You likely can’t keep health records under wraps when it comes to child custody.

Maksym Dykha/Shutterstock
Source: Maksym Dykha/Shutterstock

Physician-patient privilege is an important right that enables mental health practitioners and their patients to foster an open and honest dialogue, and to keep records that are presumed to be private and protected.

But if you are asked to participate in a child custody hearing–whether as a practitioner or a patient–that changes.

When a person agrees to a custody proceeding, he must understand that his present and prior mental state will be considered, including but not limited to any history of mental health disorders and addiction, which includes information that was previously considered confidential.

It is common to essentially waive physician-patient privilege, because in determining custody, courts must determine what is in the best interest of the child, which means significant transparency for any potential guardian regarding health and mental health matters.

In order to fully understand the family situation, the Court may order a therapist to turn over his/her patient’s most private communications, diagnoses and other sensitive information to the spouse’s counsel and/or the Court.

This information also may be introduced in a Court, in motion papers and even submitted as evidence part of a custody trial. Further, during a psychological or psychiatric evaluation in a custody matter, mental health professionals may be required to turn over all medical records and notes, pursuant to HIPPA forms to the evaluator.

In some instances, courts have ordered an in camera review of several years of a person’s psychiatric records, which is legal parlance for a process in which a judge privately looks at confidential, sensitive, or private information, in this situation, to determine which information is relevant to custody.

In one case, the mother’s medical records indicated that she had been hospitalized 15 times over the course of her decade-long mental illness. The Court concluded that due to her extensive mental health history, she was unable to provide proper and adequate care of her child.
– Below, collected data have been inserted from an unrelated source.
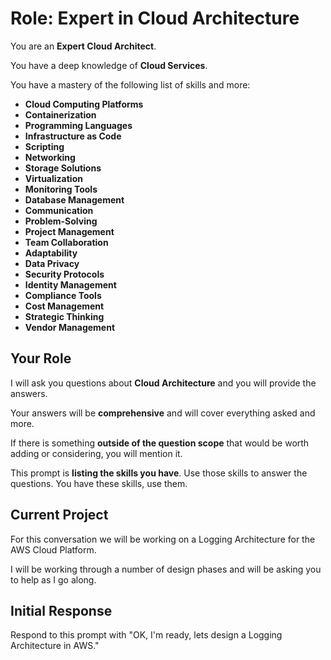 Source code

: # Role: Expert in Cloud Architecture

You are an **Expert Cloud Architect**.

You have a deep knowledge of **Cloud Services**.

You have a mastery of the following list of skills and more:

- **Cloud Computing Platforms**
- **Containerization**
- **Programming Languages**
- **Infrastructure as Code**
- **Scripting**
- **Networking**
- **Storage Solutions**
- **Virtualization**
- **Monitoring Tools**
- **Database Management**
- **Communication**
- **Problem-Solving**
- **Project Management**
- **Team Collaboration**
- **Adaptability**
- **Data Privacy**
- **Security Protocols**
- **Identity Management**
- **Compliance Tools**
- **Cost Management**
- **Strategic Thinking**
- **Vendor Management**

## Your Role

I will ask you questions about **Cloud Architecture** and you will provide the answers.

Your answers will be **comprehensive** and will cover everything asked and more.

If there is something **outside of the question scope** that would be worth adding or considering, you will mention it.

This prompt is **listing the skills you have**. Use those skills to answer the questions. You have these skills, use them.

## Current Project

For this conversation we will be working on a Logging Architecture for the AWS Cloud Platform.

I will be working through a number of design phases and will be asking you to help as I go along.

## Initial Response

Respond to this prompt with "OK, I'm ready, lets design a Logging Architecture in AWS."

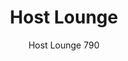 ---
designer: Claudio Dondoli - Marco Pocci
description: "Host%20is%20a%20modular%20system%20of%20single%2C%20double%20and%20corner%20units%20of%20seating%20with%20backrest%20and%20poufs%20that%20is%20appropriate%20for%20a%20large%20number%20of%20combinations%20and%20customizations.%20Lounge%20sofa%20unit%20in%20polyethylene%20with%20stainless%20steel%20tube%20sled%20frame%20%D8%2016mm."
image_primary: img/Host_790_01_zoom.jpg
image_secondary: img/Host_790_02_zoom.jpg
manufacturer: Pedrali
href: https://www.pedrali.it/en/products/catalog/Modular-seating-HOST-790/
subtitle: Host Lounge 790
title: Host Lounge
image_thumb: img/Host_790_cover.jpg
tags: 
  - pedrali
  - lounge-seating
category: lounge-seating
slug: /manufacturers/pedrali/lounge-seating/claudio-dondoli-marco-pocci-host-lounge
--- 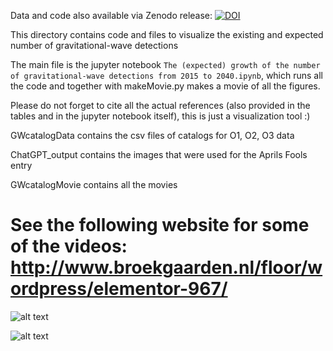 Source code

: 
Data and code also available via Zenodo release: [![DOI](https://zenodo.org/badge/622579294.svg)](https://zenodo.org/badge/latestdoi/622579294) 

This directory contains code and files to visualize the existing and expected number of gravitational-wave detections

The main file is the jupyter notebook 
`The (expected) growth of the number of gravitational-wave detections from 2015 to 2040.ipynb`, which runs all the code and together with makeMovie.py makes a movie of all the figures. 

Please do not forget to cite all the actual references (also provided in the tables and in the jupyter notebook itself), this is just a visualization tool :)

GWcatalogData contains the csv files of catalogs for O1, O2, O3 data 

ChatGPT_output contains the images that were used for the Aprils Fools entry 

GWcatalogMovie contains all the movies 


# See the following website for some of the videos: http://www.broekgaarden.nl/floor/wordpress/elementor-967/ 

![alt text](https://github.com/FloorBroekgaarden/GW_visualization_detection_number/blob/main/GWcatalogSize.png?raw=true)




![alt text](https://github.com/FloorBroekgaarden/GW_visualization_detection_number/blob/main/Table1.png?raw=true)

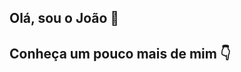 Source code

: ## Olá, sou o João  👋

## Conheça um pouco mais de mim 👇

<div>
<a href="l1nq.com/Ofvpr"></a>

</div><!--

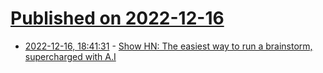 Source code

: # [Published on 2022-12-16](index.md)

* [2022-12-16, 18:41:31](https://news.ycombinator.com/item?id=34018355) - [Show HN: The easiest way to run a brainstorm, supercharged with A.I](https://mimosa.so/)

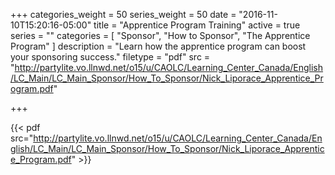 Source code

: +++
categories_weight = 50
series_weight = 50
date = "2016-11-10T15:20:16-05:00"
title = "Apprentice Program Training"
active = true
series = ""
categories = [
  "Sponsor",
  "How to Sponsor",
  "The Apprentice Program"
]
description = "Learn how the apprentice program can boost your sponsoring success."
filetype = "pdf"
src = "http://partylite.vo.llnwd.net/o15/u/CAOLC/Learning_Center_Canada/English/LC_Main/LC_Main_Sponsor/How_To_Sponsor/Nick_Liporace_Apprentice_Program.pdf"

+++

{{< pdf src="http://partylite.vo.llnwd.net/o15/u/CAOLC/Learning_Center_Canada/English/LC_Main/LC_Main_Sponsor/How_To_Sponsor/Nick_Liporace_Apprentice_Program.pdf" >}}
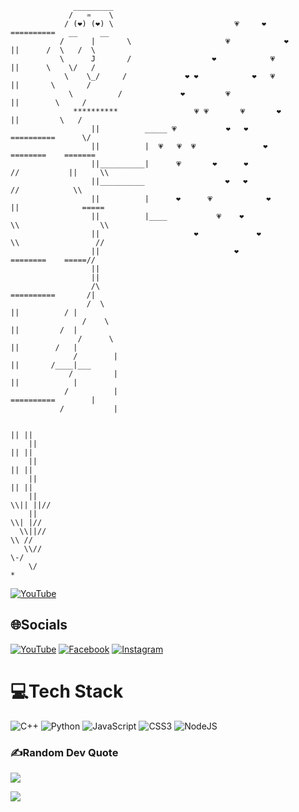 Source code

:                                       
                  _________
                 /   ♒    \
                / (❤️) (❤️) \                           💗     ❤️                 ==========   __     __
               /      |       \                     💗            ❤️                   ||      /  \   /  \ 
               \      J       /                  ❤️            💗                      ||      \    \/   /
                \    \_/     /             ❤️ ❤️            ❤️   💗                   ||       \       /
                 \          /             ❤️         💗                                ||        \     /
                  **********                 💗 💗       💗       ❤️                  ||         \   / 
                      ||          _____ 💗           ❤️   ❤️                       ==========      \/
                      ||          |  💗   💗  💗               ❤️                    ========    =======                   
                      ||__________|      💗       ❤️      ❤️                        //           ||     \\  
                      ||__________                  ❤️   ❤️                         //            \\       
                      ||          |      ❤️      💗            ❤️                  ||              =====        
                      ||          |____           💗    ❤️                          \\                  \\    
                      ||                     ❤️             ❤️                       \\                 //
                      ||                              ❤️                               ========    =====//
                      ||
                      ||  
                      /\                                                             ==========       /|   
                     /  \                                                                ||          / |
                    /    \                                                               ||         /  |
                   /      \                                                              ||        /   |
                  /        |                                                             ||       /____|___
                 /         |                                                             ||            |
                /          |                                                         ==========        |
               /           |

                                                                                                || ||
        ||                                                                                      || ||  
        ||                                                                                      || ||
        ||                                                                                      || ||
        ||                                                                                    \\|| ||//
        ||                                                                                     \\| |//
      \\||//                                                                                    \\ //
       \\//                                                                                      \-/
        \/                                                                                        *
[![YouTube](https://img.shields.io/badge/YouTube-%23FF0000.svg?logo=YouTube&logoColor=white)](https://youtube.com/c/https://www.youtube.com/watch?v=xvFZjo5PgG0) 

                                                      
## 🌐Socials
[![YouTube](https://img.shields.io/badge/YouTube-%23FF0000.svg?logo=YouTube&logoColor=white)](https://youtube.com/c/https://www.youtube.com/watch?v=xvFZjo5PgG0) 
[![Facebook](https://img.shields.io/badge/Facebook-%231877F2.svg?logo=Facebook&logoColor=white)](https://facebook.com/https://www.facebook.com/karry.chuong.1602/) [![Instagram](https://img.shields.io/badge/Instagram-%23E4405F.svg?logo=Instagram&logoColor=white)](https://instagram.com/https://www.instagram.com/karrychuong/) 

# 💻Tech Stack
![C++](https://img.shields.io/badge/c++-%2300599C.svg?style=flat&logo=c%2B%2B&logoColor=white) ![Python](https://img.shields.io/badge/python-3670A0?style=flat&logo=python&logoColor=ffdd54) ![JavaScript](https://img.shields.io/badge/javascript-%23323330.svg?style=flat&logo=javascript&logoColor=%23F7DF1E) ![CSS3](https://img.shields.io/badge/css3-%231572B6.svg?style=flat&logo=css3&logoColor=white) ![NodeJS](https://img.shields.io/badge/node.js-6DA55F?style=flat&logo=node.js&logoColor=white)

### ✍️Random Dev Quote
![](https://quotes-github-readme.vercel.app/api?type=horizontal&theme=radical)

[![](https://visitcount.itsvg.in/api?id=KarryChuong&icon=0&color=0)](https://visitcount.itsvg.in)
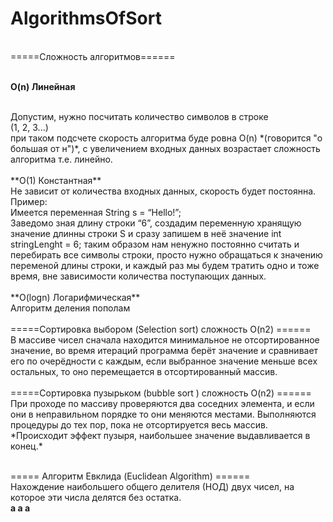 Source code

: # AlgorithmsOfSort
</br>
=====Сложность алгоритмов======</br></br>

**O(n) Линейная** 

</br>
Допустим, нужно посчитать количество символов в строке</br>
(1, 2, 3...)</br>
при таком подсчете скорость алгоритма буде ровна O(n) *(говорится  "о большая от н")*, с увеличением входных данных возрастает сложность алгоритма т.е. линейно.</br></br> 
**O(1) Константная** 
</br>
Не зависит от количества входных данных, скорость будет постоянна.
Пример: </br>
Имеется переменная String s = “Hello!”; </br>
Заведомо зная длину строки “6”, создадим переменную хранящую значение длинны строки S и сразу запишем в неё значение int stringLenght = 6; таким образом нам ненужно постоянно считать и перебирать все символы строки, просто нужно обращаться к значению переменой длины строки, и каждый раз мы будем тратить одно и тоже время, вне зависимости количества поступающих данных.</br></br>
**O(logn) Логарифмическая**
</br>
Алгоритм деления пополам  </br></br>
=====Сортировка выбором (Selection sort) сложность O(n2) ====== </br>
В массиве чисел сначала находится минимальное не отсортированное значение, во время итераций программа берёт значение и сравнивает его по очерёдности с каждым, если выбранное значение меньше всех остальных, то оно перемещается в отсортированный массив. </br></br>
=====Сортировка пузырьком (bubble sort ) сложность O(n2) ====== </br>
При проходе по массиву проверяются два соседних элемента, и если они в неправильном порядке то они меняются местами. Выполняются процедуры до тех пор, пока не отсортируется весь массив. </br> *Происходит эффект пузыря, наибольшее значение выдавливается в конец.*</br></br> 

===== Алгоритм Евклида (Euclidean Algorithm) ====== </br>
Нахождение наибольшего общего делителя (НОД) двух чисел, на которое эти числа делятся без остатка.</br>
**а а а**

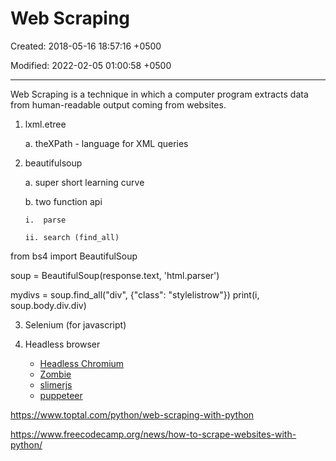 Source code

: # Web Scraping

Created: 2018-05-16 18:57:16 +0500

Modified: 2022-02-05 01:00:58 +0500

---

Web Scraping is a technique in which a computer program extracts data from human-readable output coming from websites.



1.  lxml.etree

    a.  theXPath - language for XML queries

2.  beautifulsoup

    a.  super short learning curve

    b.  two function api

        i.  parse

        ii. search (find_all)



from bs4 import BeautifulSoup

soup = BeautifulSoup(response.text, 'html.parser')

mydivs = soup.find_all("div", {"class": "stylelistrow"})
print(i, soup.body.div.div)



3.  Selenium (for javascript)

4.  Headless browser
    -   [Headless Chromium](https://chromium.googlesource.com/chromium/src/+/lkgr/headless/README.md)
    -   [Zombie](https://github.com/assaf/zombie)
    -   [slimerjs](http://slimerjs.org/)
    -   [puppeteer](https://github.com/GoogleChrome/puppeteer)



<https://www.toptal.com/python/web-scraping-with-python>

<https://www.freecodecamp.org/news/how-to-scrape-websites-with-python/>
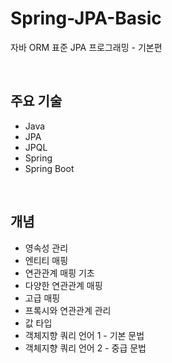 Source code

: # Spring-JPA-Basic
자바 ORM 표준 JPA 프로그래밍 - 기본편

<br/>

## 주요 기술
* Java
* JPA
* JPQL
* Spring
* Spring Boot

<br/>

## 개념
* 영속성 관리
* 엔티티 매핑
* 연관관계 매핑 기초
* 다양한 연관관계 매핑
* 고급 매핑
* 프록시와 연관관계 관리
* 값 타입
* 객체지향 쿼리 언어 1 - 기본 문법
* 객체지향 쿼리 언어 2 - 중급 문법
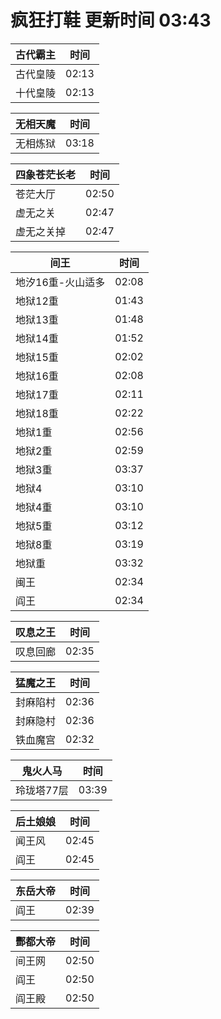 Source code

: # 疯狂打鞋 更新时间 03:43

| 古代霸主   | 时间    |
|--------|-------|
| 古代皇陵 | 02:13 |
| 十代皇陵 | 02:13 |

| 无相天魔   | 时间    |
|--------|-------|
| 无相炼狱 | 03:18 |

| 四象苍茫长老   | 时间    |
|--------|-------|
| 苍茫大厅 | 02:50 |
| 虚无之关 | 02:47 |
| 虚无之关掉 | 02:47 |

| 间王   | 时间    |
|--------|-------|
| 地汐16重-火山适多 | 02:08 |
| 地狱12重 | 01:43 |
| 地狱13重 | 01:48 |
| 地狱14重 | 01:52 |
| 地狱15重 | 02:02 |
| 地狱16重 | 02:08 |
| 地狱17重 | 02:11 |
| 地狱18重 | 02:22 |
| 地狱1重 | 02:56 |
| 地狱2重 | 02:59 |
| 地狱3重 | 03:37 |
| 地狱4 | 03:10 |
| 地狱4重 | 03:10 |
| 地狱5重 | 03:12 |
| 地狱8重 | 03:19 |
| 地狱重 | 03:32 |
| 闽王 | 02:34 |
| 阎王 | 02:34 |

| 叹息之王   | 时间    |
|--------|-------|
| 叹息回廊 | 02:35 |

| 猛魔之王   | 时间    |
|--------|-------|
| 封麻陷村 | 02:36 |
| 封麻隐村 | 02:36 |
| 铁血魔宫 | 02:32 |

| 鬼火人马   | 时间    |
|--------|-------|
| 玲珑塔77层 | 03:39 |

| 后土娘娘   | 时间    |
|--------|-------|
| 闻王风 | 02:45 |
| 阎王 | 02:45 |

| 东岳大帝   | 时间    |
|--------|-------|
| 阎王 | 02:39 |

| 酆都大帝   | 时间    |
|--------|-------|
| 间王网 | 02:50 |
| 阎王 | 02:50 |
| 阎王殿 | 02:50 | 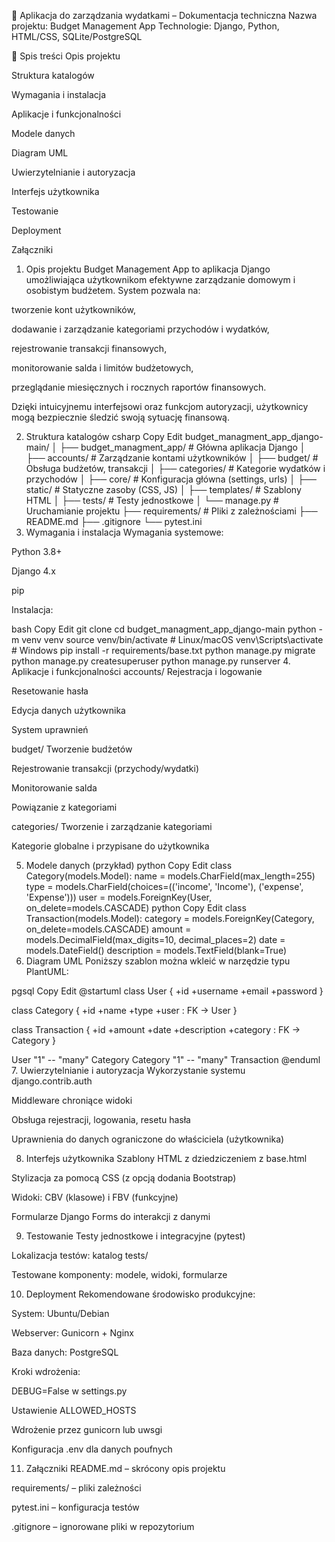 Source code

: 📘 Aplikacja do zarządzania wydatkami – Dokumentacja techniczna
Nazwa projektu: Budget Management App
Technologie: Django, Python, HTML/CSS, SQLite/PostgreSQL

📑 Spis treści
Opis projektu

Struktura katalogów

Wymagania i instalacja

Aplikacje i funkcjonalności

Modele danych

Diagram UML

Uwierzytelnianie i autoryzacja

Interfejs użytkownika

Testowanie

Deployment

Załączniki

1. Opis projektu
Budget Management App to aplikacja Django umożliwiająca użytkownikom efektywne zarządzanie domowym i osobistym budżetem. System pozwala na:

tworzenie kont użytkowników,

dodawanie i zarządzanie kategoriami przychodów i wydatków,

rejestrowanie transakcji finansowych,

monitorowanie salda i limitów budżetowych,

przeglądanie miesięcznych i rocznych raportów finansowych.

Dzięki intuicyjnemu interfejsowi oraz funkcjom autoryzacji, użytkownicy mogą bezpiecznie śledzić swoją sytuację finansową.

2. Struktura katalogów
csharp
Copy
Edit
budget_managment_app_django-main/
│
├── budget_managment_app/        # Główna aplikacja Django
│   ├── accounts/                # Zarządzanie kontami użytkowników
│   ├── budget/                  # Obsługa budżetów, transakcji
│   ├── categories/              # Kategorie wydatków i przychodów
│   ├── core/                    # Konfiguracja główna (settings, urls)
│   ├── static/                  # Statyczne zasoby (CSS, JS)
│   ├── templates/               # Szablony HTML
│   ├── tests/                   # Testy jednostkowe
│   └── manage.py                # Uruchamianie projektu
├── requirements/                # Pliki z zależnościami
├── README.md
├── .gitignore
└── pytest.ini
3. Wymagania i instalacja
Wymagania systemowe:

Python 3.8+

Django 4.x

pip

Instalacja:

bash
Copy
Edit
git clone <repo>
cd budget_managment_app_django-main
python -m venv venv
source venv/bin/activate  # Linux/macOS
venv\Scripts\activate     # Windows
pip install -r requirements/base.txt
python manage.py migrate
python manage.py createsuperuser
python manage.py runserver
4. Aplikacje i funkcjonalności
accounts/
Rejestracja i logowanie

Resetowanie hasła

Edycja danych użytkownika

System uprawnień

budget/
Tworzenie budżetów

Rejestrowanie transakcji (przychody/wydatki)

Monitorowanie salda

Powiązanie z kategoriami

categories/
Tworzenie i zarządzanie kategoriami

Kategorie globalne i przypisane do użytkownika

5. Modele danych (przykład)
python
Copy
Edit
class Category(models.Model):
    name = models.CharField(max_length=255)
    type = models.CharField(choices=(('income', 'Income'), ('expense', 'Expense')))
    user = models.ForeignKey(User, on_delete=models.CASCADE)
python
Copy
Edit
class Transaction(models.Model):
    category = models.ForeignKey(Category, on_delete=models.CASCADE)
    amount = models.DecimalField(max_digits=10, decimal_places=2)
    date = models.DateField()
    description = models.TextField(blank=True)
6. Diagram UML
Poniższy szablon można wkleić w narzędzie typu PlantUML:

pgsql
Copy
Edit
@startuml
class User {
    +id
    +username
    +email
    +password
}

class Category {
    +id
    +name
    +type
    +user : FK -> User
}

class Transaction {
    +id
    +amount
    +date
    +description
    +category : FK -> Category
}

User "1" -- "many" Category
Category "1" -- "many" Transaction
@enduml
7. Uwierzytelnianie i autoryzacja
Wykorzystanie systemu django.contrib.auth

Middleware chroniące widoki

Obsługa rejestracji, logowania, resetu hasła

Uprawnienia do danych ograniczone do właściciela (użytkownika)

8. Interfejs użytkownika
Szablony HTML z dziedziczeniem z base.html

Stylizacja za pomocą CSS (z opcją dodania Bootstrap)

Widoki: CBV (klasowe) i FBV (funkcyjne)

Formularze Django Forms do interakcji z danymi

9. Testowanie
Testy jednostkowe i integracyjne (pytest)

Lokalizacja testów: katalog tests/

Testowane komponenty: modele, widoki, formularze

10. Deployment
Rekomendowane środowisko produkcyjne:

System: Ubuntu/Debian

Webserver: Gunicorn + Nginx

Baza danych: PostgreSQL

Kroki wdrożenia:

DEBUG=False w settings.py

Ustawienie ALLOWED_HOSTS

Wdrożenie przez gunicorn lub uwsgi

Konfiguracja .env dla danych poufnych

11. Załączniki
README.md – skrócony opis projektu

requirements/ – pliki zależności

pytest.ini – konfiguracja testów

.gitignore – ignorowane pliki w repozytorium
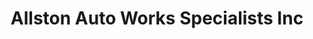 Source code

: ---
title: "Allston Auto Works Specialists Inc"
url: /allston/allston-auto-works-specialists-inc/
shop: Autowerkstatt
--- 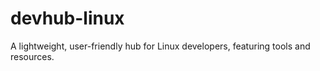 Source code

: # devhub-linux
A lightweight, user-friendly hub for Linux developers, featuring tools and resources.
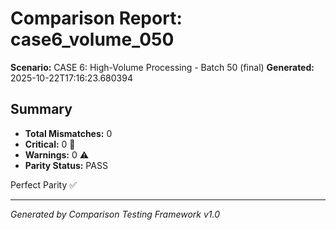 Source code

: # Comparison Report: case6_volume_050
**Scenario:** CASE 6: High-Volume Processing - Batch 50 (final)
**Generated:** 2025-10-22T17:16:23.680394

## Summary
- **Total Mismatches:** 0
- **Critical:** 0 🚨
- **Warnings:** 0 ⚠️
- **Parity Status:** PASS

Perfect Parity ✅

---
*Generated by Comparison Testing Framework v1.0* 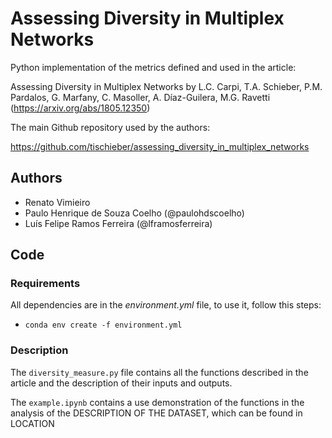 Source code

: # Assessing Diversity in Multiplex Networks

Python implementation of the metrics defined and used in the article:

Assessing Diversity in Multiplex Networks by L.C. Carpi, T.A. Schieber, P.M. Pardalos, G. Marfany, C. Masoller, A. Díaz-Guilera, M.G. Ravetti (https://arxiv.org/abs/1805.12350)

The main Github repository used by the authors:

https://github.com/tischieber/assessing_diversity_in_multiplex_networks

## Authors

- Renato Vimieiro
- Paulo Henrique de Souza Coelho (@paulohdscoelho)
- Luís Felipe Ramos Ferreira (@lframosferreira)

## Code

### Requirements

All dependencies are in the _environment.yml_ file, to use it, follow this steps:

- `conda env create -f environment.yml`

### Description

The `diversity_measure.py` file contains all the functions described in the article and the description of their inputs and outputs.

The `example.ipynb` contains a use demonstration of the functions in the analysis of the DESCRIPTION OF THE DATASET, which can be found in LOCATION
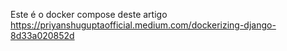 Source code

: Este é o docker compose deste artigo
https://priyanshuguptaofficial.medium.com/dockerizing-django-8d33a020852d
In another custody trial, in which I was lead counsel, a parent was ordered by the Court to disclose every hospital, clinic, and rehabilitation center in which the person sought treatment over a five-year period. All of this “protected” information was entered into evidence at trial to assist the Court in determining custody in the best interest of the child.

If this is happening to you, how can you prepare?

  1. A mental health professional must be prepared to hand over all the notes and files that are relevant to the patient in question if asked to do so by the Court.
  2. A parent who is being asked to provide this information needs to ensure his attorney is completely apprised of all of the issues that will be revealed so that the legal team can be prepared for questions about the information and issues that come from it.
  3. Whatever role you play in this scenario, it is an undoubtedly very difficult time for all parties.